-- Opening Marker --

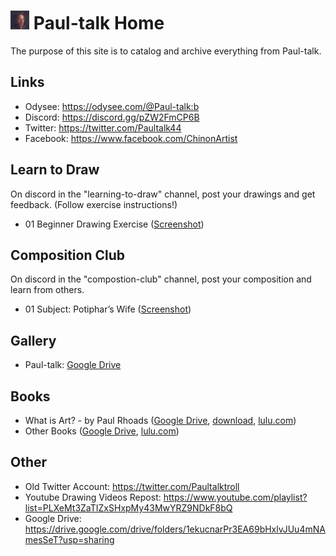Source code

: # ![banner](images/selfa0.jpg) Paul-talk Home
The purpose of this site is to catalog and archive everything from Paul-talk.

## Links
* Odysee: <https://odysee.com/@Paul-talk:b>
* Discord: <https://discord.gg/pZW2FmCP6B>
* Twitter: <https://twitter.com/Paultalk44>
* Facebook: <https://www.facebook.com/ChinonArtist>

## Learn to Draw
On discord in the "learning-to-draw" channel, post your drawings and get feedback. (Follow exercise instructions!)
* 01 Beginner Drawing Exercise ([Screenshot](https://raw.githubusercontent.com/truepainting/truepainting.github.io/main/images/drawing-exercise-1.png))

## Composition Club
On discord in the "compostion-club" channel, post your composition and learn from others.
* 01 Subject: Potiphar’s Wife ([Screenshot](https://raw.githubusercontent.com/truepainting/truepainting.github.io/ead6cdd919c6066593e15aa120a91eb651c89143/images/potiphar's-wife.png))

## Gallery
* Paul-talk: [Google Drive](https://drive.google.com/drive/folders/1ekucnarPr3EA69bHxlvJUu4mNAmesSeT?usp=sharing)

## Books
* What is Art? - by Paul Rhoads ([Google Drive](https://drive.google.com/drive/folders/1ekucnarPr3EA69bHxlvJUu4mNAmesSeT?usp=sharing), [download](https://github.com/truepainting/truepainting.github.io/raw/main/books/What%20is%20Art%20-%20by%20Paul%20Rhoads%20(Ebook).pdf), [lulu.com](https://www.lulu.com/en/us/shop/paul-rhoads/what-is-art/ebook/product-1qzvpj8m.html))
* Other Books ([Google Drive](https://drive.google.com/drive/folders/1ekucnarPr3EA69bHxlvJUu4mNAmesSeT?usp=sharing), [lulu.com](https://www.lulu.com/search?contributor=Paul+Rhoads))

## Other
* Old Twitter Account: <https://twitter.com/Paultalktroll>
* Youtube Drawing Videos Repost: <https://www.youtube.com/playlist?list=PLXeMt3ZaTIZxSHxpMy43MwYRZ9NDkF8bQ>
* Google Drive: <https://drive.google.com/drive/folders/1ekucnarPr3EA69bHxlvJUu4mNAmesSeT?usp=sharing>
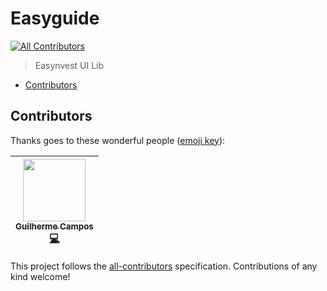 # Easyguide

[![All Contributors](https://img.shields.io/badge/all_contributors-1-orange.svg?style=flat-square)](#contributors)

> Easynvest UI Lib

<!-- START doctoc generated TOC please keep comment here to allow auto update -->
<!-- DON'T EDIT THIS SECTION, INSTEAD RE-RUN doctoc TO UPDATE -->

- [Contributors](#contributors)

<!-- END doctoc generated TOC please keep comment here to allow auto update -->

## Contributors

Thanks goes to these wonderful people ([emoji key](https://github.com/kentcdodds/all-contributors#emoji-key)):

<!-- ALL-CONTRIBUTORS-LIST:START - Do not remove or modify this section -->
<!-- prettier-ignore -->
| [<img src="https://avatars1.githubusercontent.com/u/19025?v=4" width="100px;"/><br /><sub><b>Guilherme Campos</b></sub>](https://github.com/guilherme)<br />[💻](https://github.com/easynvest/easyguide/commits?author=guilherme "Code") |
| :---: |

<!-- ALL-CONTRIBUTORS-LIST:END -->

This project follows the [all-contributors](https://github.com/kentcdodds/all-contributors) specification. Contributions of any kind welcome!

-- Closing Marker --

Task objective: Wherever the string "START" appears in a line of the records above, copy that line.

Solution to the problem:
<!-- START doctoc generated TOC please keep comment here to allow auto update -->
<!-- ALL-CONTRIBUTORS-LIST:START - Do not remove or modify this section -->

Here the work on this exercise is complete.